ThomasK, Donnerstag, 02.08.2018, 11:54 (vor 2792 Tagen) @ Twindexx
bearbeitet von ThomasK, Donnerstag, 02.08.2018, 11:56

Ich glaub, ausserhalb der Strecke Visp-Zermatt gehen die DB-Sparpreise auch weiterhin. Was die Strecke Visp-Zermatt betrifft, so kann ich dir versichern, dass die MGB gar nicht auf Sparbillette angewiesen ist, um die Züge gut zu füllen. Auch zur Nebensaison hat man da unter Tags eine verhältnismässige gute Auslastung und die fahren da mit sieben Wagen durchgehend im Halbstundentakt. In Zermatt gilt sowieso ein ganz anderes Preisniveau.

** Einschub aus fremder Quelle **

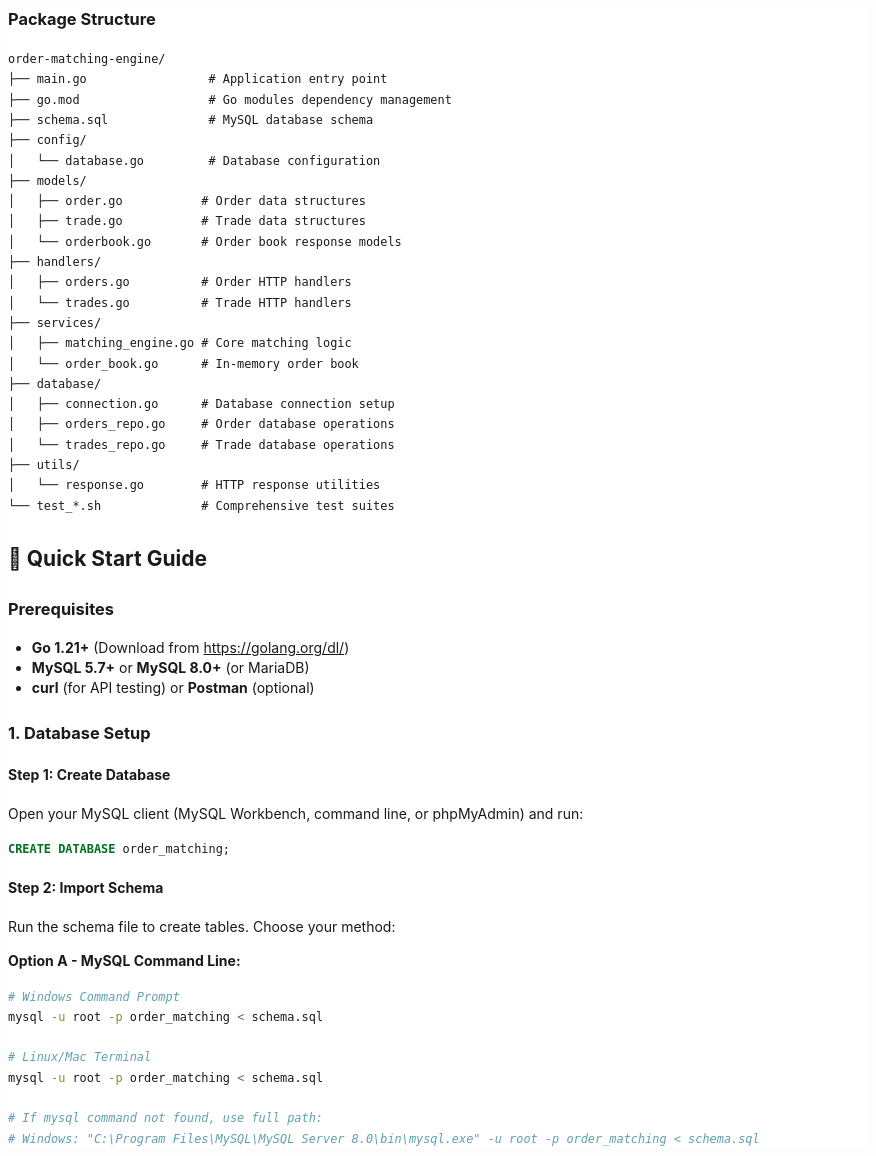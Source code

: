 ### **Package Structure**
```
order-matching-engine/
├── main.go                 # Application entry point
├── go.mod                  # Go modules dependency management
├── schema.sql              # MySQL database schema
├── config/
│   └── database.go         # Database configuration
├── models/
│   ├── order.go           # Order data structures
│   ├── trade.go           # Trade data structures
│   └── orderbook.go       # Order book response models
├── handlers/
│   ├── orders.go          # Order HTTP handlers
│   └── trades.go          # Trade HTTP handlers
├── services/
│   ├── matching_engine.go # Core matching logic
│   └── order_book.go      # In-memory order book
├── database/
│   ├── connection.go      # Database connection setup
│   ├── orders_repo.go     # Order database operations
│   └── trades_repo.go     # Trade database operations
├── utils/
│   └── response.go        # HTTP response utilities
└── test_*.sh              # Comprehensive test suites
```

## 🚀 **Quick Start Guide**

### **Prerequisites**
- **Go 1.21+** (Download from https://golang.org/dl/)
- **MySQL 5.7+** or **MySQL 8.0+** (or MariaDB)
- **curl** (for API testing) or **Postman** (optional)

### **1. Database Setup**

#### **Step 1: Create Database**
Open your MySQL client (MySQL Workbench, command line, or phpMyAdmin) and run:
```sql
CREATE DATABASE order_matching;
```

#### **Step 2: Import Schema**
Run the schema file to create tables. Choose your method:

**Option A - MySQL Command Line:**
```bash
# Windows Command Prompt
mysql -u root -p order_matching < schema.sql

# Linux/Mac Terminal
mysql -u root -p order_matching < schema.sql

# If mysql command not found, use full path:
# Windows: "C:\Program Files\MySQL\MySQL Server 8.0\bin\mysql.exe" -u root -p order_matching < schema.sql
```
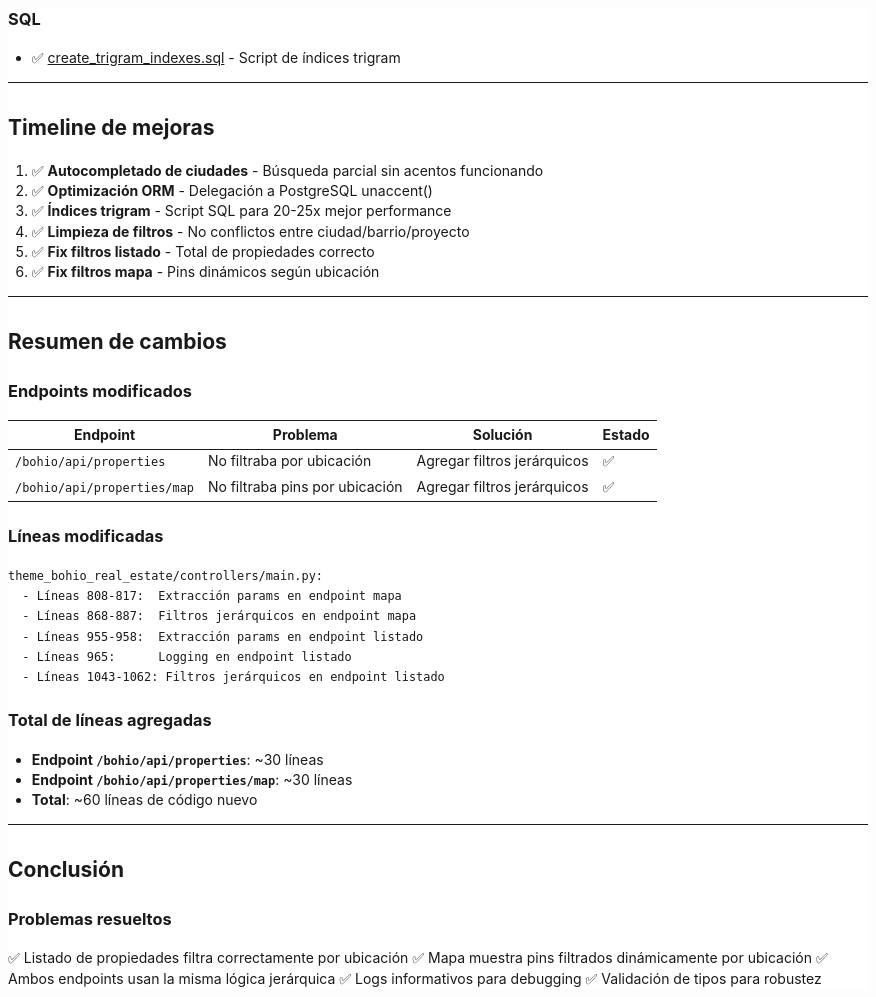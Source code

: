 ### SQL
- ✅ [create_trigram_indexes.sql](create_trigram_indexes.sql) - Script de índices trigram

---

## Timeline de mejoras

1. ✅ **Autocompletado de ciudades** - Búsqueda parcial sin acentos funcionando
2. ✅ **Optimización ORM** - Delegación a PostgreSQL unaccent()
3. ✅ **Índices trigram** - Script SQL para 20-25x mejor performance
4. ✅ **Limpieza de filtros** - No conflictos entre ciudad/barrio/proyecto
5. ✅ **Fix filtros listado** - Total de propiedades correcto
6. ✅ **Fix filtros mapa** - Pins dinámicos según ubicación

---

## Resumen de cambios

### Endpoints modificados
| Endpoint | Problema | Solución | Estado |
|----------|----------|----------|--------|
| `/bohio/api/properties` | No filtraba por ubicación | Agregar filtros jerárquicos | ✅ |
| `/bohio/api/properties/map` | No filtraba pins por ubicación | Agregar filtros jerárquicos | ✅ |

### Líneas modificadas
```
theme_bohio_real_estate/controllers/main.py:
  - Líneas 808-817:  Extracción params en endpoint mapa
  - Líneas 868-887:  Filtros jerárquicos en endpoint mapa
  - Líneas 955-958:  Extracción params en endpoint listado
  - Líneas 965:      Logging en endpoint listado
  - Líneas 1043-1062: Filtros jerárquicos en endpoint listado
```

### Total de líneas agregadas
- **Endpoint `/bohio/api/properties`**: ~30 líneas
- **Endpoint `/bohio/api/properties/map`**: ~30 líneas
- **Total**: ~60 líneas de código nuevo

---

## Conclusión

### Problemas resueltos
✅ Listado de propiedades filtra correctamente por ubicación
✅ Mapa muestra pins filtrados dinámicamente por ubicación
✅ Ambos endpoints usan la misma lógica jerárquica
✅ Logs informativos para debugging
✅ Validación de tipos para robustez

Ja, die Strecke Visp - Zermatt ist sehr gut ausgelastet.

Ich gehe davon aus, dass, wenn am 28.09.2018 die neue 3S-Bahn in Zermatt eröffnet wird, die Fahrgastzahlen zwischen Visp und Zermatt nochmals anziehen werden. Zwischen Täsch und Zermatt wird ja die Strecke um eine weitere Doppelspurinsel ergänzt werden. Diese zusätzliche Doppelspurinsel ist ja im Ausbauschritt STEP 2035 ebenso wie der 15-Minuten-Takt Täsch - Zermatt bereits enthalten. Auch zwischen Visp und Stalden-Saas wird wohl eine weitere Doppelspurinsel realisiert werden.

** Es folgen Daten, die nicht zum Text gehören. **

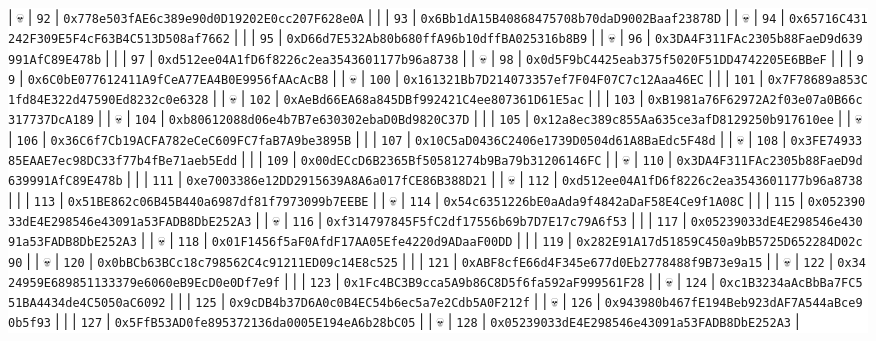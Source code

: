 | 💀 | `92` | `0x778e503fAE6c389e90d0D19202E0cc207F628e0A` |
|  | `93` | `0x6Bb1dA15B40868475708b70daD9002Baaf23878D` |
| 💀 | `94` | `0x65716C431242F309E5F4cF63B4C513D508af7662` |
|  | `95` | `0xD66d7E532Ab80b680ffA96b10dffBA025316b8B9` |
| 💀 | `96` | `0x3DA4F311FAc2305b88FaeD9d639991AfC89E478b` |
|  | `97` | `0xd512ee04A1fD6f8226c2ea3543601177b96a8738` |
| 💀 | `98` | `0x0d5F9bC4425eab375f5020F51DD4742205E6BBeF` |
|  | `99` | `0x6C0bE077612411A9fCeA77EA4B0E9956fAAcAcB8` |
| 💀 | `100` | `0x161321Bb7D214073357ef7F04F07C7c12Aaa46EC` |
|  | `101` | `0x7F78689a853C1fd84E322d47590Ed8232c0e6328` |
| 💀 | `102` | `0xAeBd66EA68a845DBf992421C4ee807361D61E5ac` |
|  | `103` | `0xB1981a76F62972A2f03e07a0B66c317737DcA189` |
| 💀 | `104` | `0xb80612088d06e4b7B7e630302ebaD0Bd9820C37D` |
|  | `105` | `0x12a8ec389c855Aa635ce3afD8129250b917610ee` |
| 💀 | `106` | `0x36C6f7Cb19ACFA782eCeC609FC7faB7A9be3895B` |
|  | `107` | `0x10C5aD0436C2406e1739D0504d61A8BaEdc5F48d` |
| 💀 | `108` | `0x3FE7493385EAAE7ec98DC33f77b4fBe71aeb5Edd` |
|  | `109` | `0x00dECcD6B2365Bf50581274b9Ba79b31206146FC` |
| 💀 | `110` | `0x3DA4F311FAc2305b88FaeD9d639991AfC89E478b` |
|  | `111` | `0xe7003386e12DD2915639A8A6a017fCE86B388D21` |
| 💀 | `112` | `0xd512ee04A1fD6f8226c2ea3543601177b96a8738` |
|  | `113` | `0x51BE862c06B45B440a6987df81f7973099b7EEBE` |
| 💀 | `114` | `0x54c6351226bE0aAda9f4842aDaF58E4Ce9f1A08C` |
|  | `115` | `0x05239033dE4E298546e43091a53FADB8DbE252A3` |
| 💀 | `116` | `0xf314797845F5fC2df17556b69b7D7E17c79A6f53` |
|  | `117` | `0x05239033dE4E298546e43091a53FADB8DbE252A3` |
| 💀 | `118` | `0x01F1456f5aF0AfdF17AA05Efe4220d9ADaaF00DD` |
|  | `119` | `0x282E91A17d51859C450a9bB5725D652284D02c90` |
| 💀 | `120` | `0x0bBCb63BCc18c798562C4c91211ED09c14E8c525` |
|  | `121` | `0xABF8cfE66d4F345e677d0Eb2778488f9B73e9a15` |
| 💀 | `122` | `0x3424959E689851133379e6060eB9EcD0e0Df7e9f` |
|  | `123` | `0x1Fc4BC3B9cca5A9b86C8D5f6fa592aF999561F28` |
| 💀 | `124` | `0xc1B3234aAcBbBa7FC551BA4434de4C5050aC6092` |
|  | `125` | `0x9cDB4b37D6A0c0B4EC54b6ec5a7e2Cdb5A0F212f` |
| 💀 | `126` | `0x943980b467fE194Beb923dAF7A544aBce90b5f93` |
|  | `127` | `0x5FfB53AD0fe895372136da0005E194eA6b28bC05` |
| 💀 | `128` | `0x05239033dE4E298546e43091a53FADB8DbE252A3` |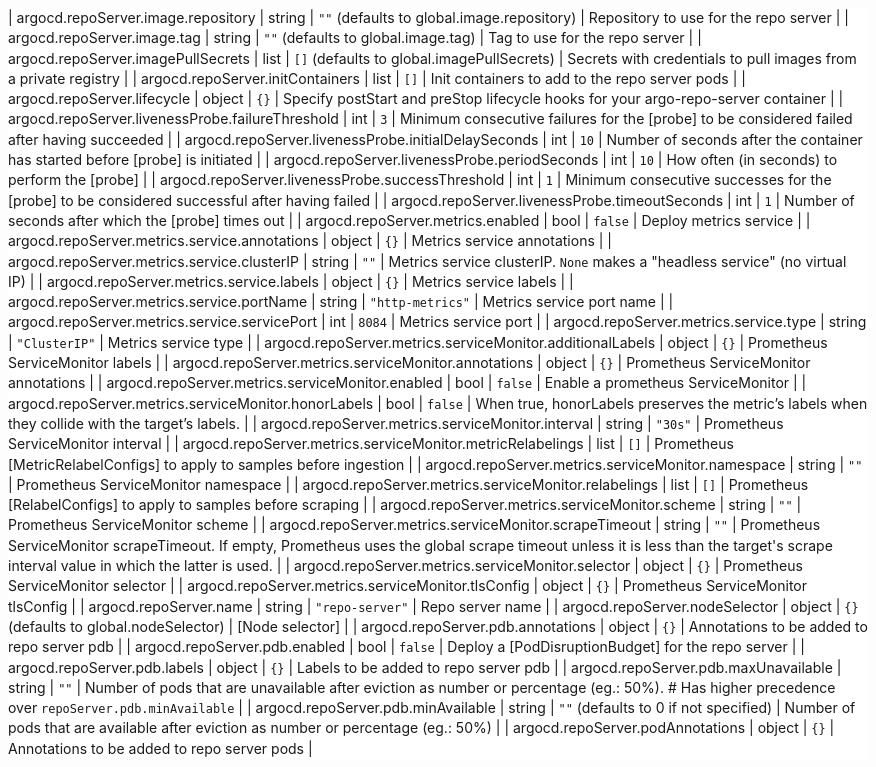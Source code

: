 | argocd.repoServer.image.repository | string | `""` (defaults to global.image.repository) | Repository to use for the repo server |
| argocd.repoServer.image.tag | string | `""` (defaults to global.image.tag) | Tag to use for the repo server |
| argocd.repoServer.imagePullSecrets | list | `[]` (defaults to global.imagePullSecrets) | Secrets with credentials to pull images from a private registry |
| argocd.repoServer.initContainers | list | `[]` | Init containers to add to the repo server pods |
| argocd.repoServer.lifecycle | object | `{}` | Specify postStart and preStop lifecycle hooks for your argo-repo-server container |
| argocd.repoServer.livenessProbe.failureThreshold | int | `3` | Minimum consecutive failures for the [probe] to be considered failed after having succeeded |
| argocd.repoServer.livenessProbe.initialDelaySeconds | int | `10` | Number of seconds after the container has started before [probe] is initiated |
| argocd.repoServer.livenessProbe.periodSeconds | int | `10` | How often (in seconds) to perform the [probe] |
| argocd.repoServer.livenessProbe.successThreshold | int | `1` | Minimum consecutive successes for the [probe] to be considered successful after having failed |
| argocd.repoServer.livenessProbe.timeoutSeconds | int | `1` | Number of seconds after which the [probe] times out |
| argocd.repoServer.metrics.enabled | bool | `false` | Deploy metrics service |
| argocd.repoServer.metrics.service.annotations | object | `{}` | Metrics service annotations |
| argocd.repoServer.metrics.service.clusterIP | string | `""` | Metrics service clusterIP. `None` makes a "headless service" (no virtual IP) |
| argocd.repoServer.metrics.service.labels | object | `{}` | Metrics service labels |
| argocd.repoServer.metrics.service.portName | string | `"http-metrics"` | Metrics service port name |
| argocd.repoServer.metrics.service.servicePort | int | `8084` | Metrics service port |
| argocd.repoServer.metrics.service.type | string | `"ClusterIP"` | Metrics service type |
| argocd.repoServer.metrics.serviceMonitor.additionalLabels | object | `{}` | Prometheus ServiceMonitor labels |
| argocd.repoServer.metrics.serviceMonitor.annotations | object | `{}` | Prometheus ServiceMonitor annotations |
| argocd.repoServer.metrics.serviceMonitor.enabled | bool | `false` | Enable a prometheus ServiceMonitor |
| argocd.repoServer.metrics.serviceMonitor.honorLabels | bool | `false` | When true, honorLabels preserves the metric’s labels when they collide with the target’s labels. |
| argocd.repoServer.metrics.serviceMonitor.interval | string | `"30s"` | Prometheus ServiceMonitor interval |
| argocd.repoServer.metrics.serviceMonitor.metricRelabelings | list | `[]` | Prometheus [MetricRelabelConfigs] to apply to samples before ingestion |
| argocd.repoServer.metrics.serviceMonitor.namespace | string | `""` | Prometheus ServiceMonitor namespace |
| argocd.repoServer.metrics.serviceMonitor.relabelings | list | `[]` | Prometheus [RelabelConfigs] to apply to samples before scraping |
| argocd.repoServer.metrics.serviceMonitor.scheme | string | `""` | Prometheus ServiceMonitor scheme |
| argocd.repoServer.metrics.serviceMonitor.scrapeTimeout | string | `""` | Prometheus ServiceMonitor scrapeTimeout. If empty, Prometheus uses the global scrape timeout unless it is less than the target's scrape interval value in which the latter is used. |
| argocd.repoServer.metrics.serviceMonitor.selector | object | `{}` | Prometheus ServiceMonitor selector |
| argocd.repoServer.metrics.serviceMonitor.tlsConfig | object | `{}` | Prometheus ServiceMonitor tlsConfig |
| argocd.repoServer.name | string | `"repo-server"` | Repo server name |
| argocd.repoServer.nodeSelector | object | `{}` (defaults to global.nodeSelector) | [Node selector] |
| argocd.repoServer.pdb.annotations | object | `{}` | Annotations to be added to repo server pdb |
| argocd.repoServer.pdb.enabled | bool | `false` | Deploy a [PodDisruptionBudget] for the repo server |
| argocd.repoServer.pdb.labels | object | `{}` | Labels to be added to repo server pdb |
| argocd.repoServer.pdb.maxUnavailable | string | `""` | Number of pods that are unavailable after eviction as number or percentage (eg.: 50%). # Has higher precedence over `repoServer.pdb.minAvailable` |
| argocd.repoServer.pdb.minAvailable | string | `""` (defaults to 0 if not specified) | Number of pods that are available after eviction as number or percentage (eg.: 50%) |
| argocd.repoServer.podAnnotations | object | `{}` | Annotations to be added to repo server pods |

Dringend notwendig ist auch eine Abzweigstrecke von Stalden-Sass nach Saas Fee. Die Eisenbahn nach Saas Fee hat man immer wieder diskutiert, aber weil die Ausfädelung aus der bestehenden Strecke in Stalden-Saas sehr teuer ist und man auch zwischen Saas Grund und Saas Fee sehr teure Kunstbauten benötigt, ist diese Strecke leider nicht in Step 2035 enthalten.

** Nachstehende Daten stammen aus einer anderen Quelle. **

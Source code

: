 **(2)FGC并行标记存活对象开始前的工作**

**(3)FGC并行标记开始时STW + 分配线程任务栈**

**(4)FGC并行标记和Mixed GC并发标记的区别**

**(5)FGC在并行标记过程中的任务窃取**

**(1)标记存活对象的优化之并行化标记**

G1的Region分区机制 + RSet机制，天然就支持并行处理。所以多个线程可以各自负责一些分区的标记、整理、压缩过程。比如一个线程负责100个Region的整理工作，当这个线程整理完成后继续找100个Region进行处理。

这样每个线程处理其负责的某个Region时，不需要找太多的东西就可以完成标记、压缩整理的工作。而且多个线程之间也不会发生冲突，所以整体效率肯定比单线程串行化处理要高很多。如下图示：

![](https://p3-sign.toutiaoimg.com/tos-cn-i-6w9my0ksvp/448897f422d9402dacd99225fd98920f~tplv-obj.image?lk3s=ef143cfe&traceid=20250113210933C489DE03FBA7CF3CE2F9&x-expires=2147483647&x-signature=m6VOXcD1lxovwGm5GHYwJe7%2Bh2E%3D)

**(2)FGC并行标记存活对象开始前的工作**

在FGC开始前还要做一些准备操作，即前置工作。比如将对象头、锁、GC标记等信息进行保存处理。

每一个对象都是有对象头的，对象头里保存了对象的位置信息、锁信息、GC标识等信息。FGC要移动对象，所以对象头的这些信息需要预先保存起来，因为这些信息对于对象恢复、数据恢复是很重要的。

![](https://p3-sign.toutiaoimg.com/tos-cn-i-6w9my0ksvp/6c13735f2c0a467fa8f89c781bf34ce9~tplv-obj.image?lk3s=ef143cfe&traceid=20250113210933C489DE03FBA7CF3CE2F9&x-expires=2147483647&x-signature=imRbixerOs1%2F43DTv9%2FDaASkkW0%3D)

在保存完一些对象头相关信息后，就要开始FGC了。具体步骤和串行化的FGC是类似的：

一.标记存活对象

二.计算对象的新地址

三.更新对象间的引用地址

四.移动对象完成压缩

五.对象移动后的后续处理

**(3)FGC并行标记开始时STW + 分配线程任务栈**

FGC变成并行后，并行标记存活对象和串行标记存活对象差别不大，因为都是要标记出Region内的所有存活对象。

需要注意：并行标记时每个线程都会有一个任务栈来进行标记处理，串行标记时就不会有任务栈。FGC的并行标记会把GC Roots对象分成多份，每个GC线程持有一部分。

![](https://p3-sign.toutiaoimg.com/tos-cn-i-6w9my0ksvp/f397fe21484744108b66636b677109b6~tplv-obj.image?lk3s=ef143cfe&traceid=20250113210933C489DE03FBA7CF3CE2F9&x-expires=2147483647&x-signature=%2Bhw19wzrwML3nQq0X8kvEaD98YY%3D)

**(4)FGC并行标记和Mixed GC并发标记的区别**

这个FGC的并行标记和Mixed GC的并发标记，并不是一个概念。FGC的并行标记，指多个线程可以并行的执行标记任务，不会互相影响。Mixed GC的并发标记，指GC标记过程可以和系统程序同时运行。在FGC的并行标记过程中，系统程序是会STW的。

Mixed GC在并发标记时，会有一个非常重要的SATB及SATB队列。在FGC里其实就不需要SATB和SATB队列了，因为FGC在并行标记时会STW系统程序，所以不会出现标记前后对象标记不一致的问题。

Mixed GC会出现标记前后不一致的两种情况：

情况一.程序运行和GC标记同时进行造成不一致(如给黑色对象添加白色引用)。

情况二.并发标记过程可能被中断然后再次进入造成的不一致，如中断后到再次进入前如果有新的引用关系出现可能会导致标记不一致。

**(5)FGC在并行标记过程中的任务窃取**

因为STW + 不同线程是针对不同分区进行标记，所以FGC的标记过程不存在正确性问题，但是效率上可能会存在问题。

Vermutlich wird diese Abzweigstrecke Stalden-Saas - Saas Fee erst dann realisiert werden, wenn die Seilbahnverbindung Saas Fee - Oberrothorn - Zermatt in Betrieb sein wird. Aufgrund des heftigen Widerstandes einiger Umweltgruppen wird das aber wohl noch 20 Jahre dauern, ehe sich die Bergbahnen Saas Fee durch alle Instanzen durchgeklagt haben, um vom BAV eine Konzession zu bekommen. Leider wurde vor ein paar Jahren die bereits erteilte Konzession für eine PB auf den Feekopf widerrufen.

Gleichwohl glaube ich, dass in jedem Fall eine Volksabstimmung notwendig sein dürfte, um den Bau der Eisenbahn nach Saas Fee politisch durchzusetzen. Das scheint genauso eine jahrzehntelange Geschichte zu sein, wie der zweigleisige Ausbau Tutzing - Garmisch. Da aber im Hinblick auf die neue dreifache Weltrekordbahn auf die Zugspitze die Touristenzahlen in Garmisch mittlerweile um 30 % angezogen haben, hoffe ich, dass es in den nächsten Jahren jetzt irgendwann doch mal etwas wird mit dem zweigleisigen Ausbau Tutzing - Garmisch. In der Schweiz ist es ja so, dass bei mehr als 8000 Fahrgästen täglich das BAV von einem 15-Minuten-Takt ausgeht. Leider ist das BAV für die Strecke Tutzing - Garmisch nicht zuständig, denn dann wäre die Strecke längst zweigleisig.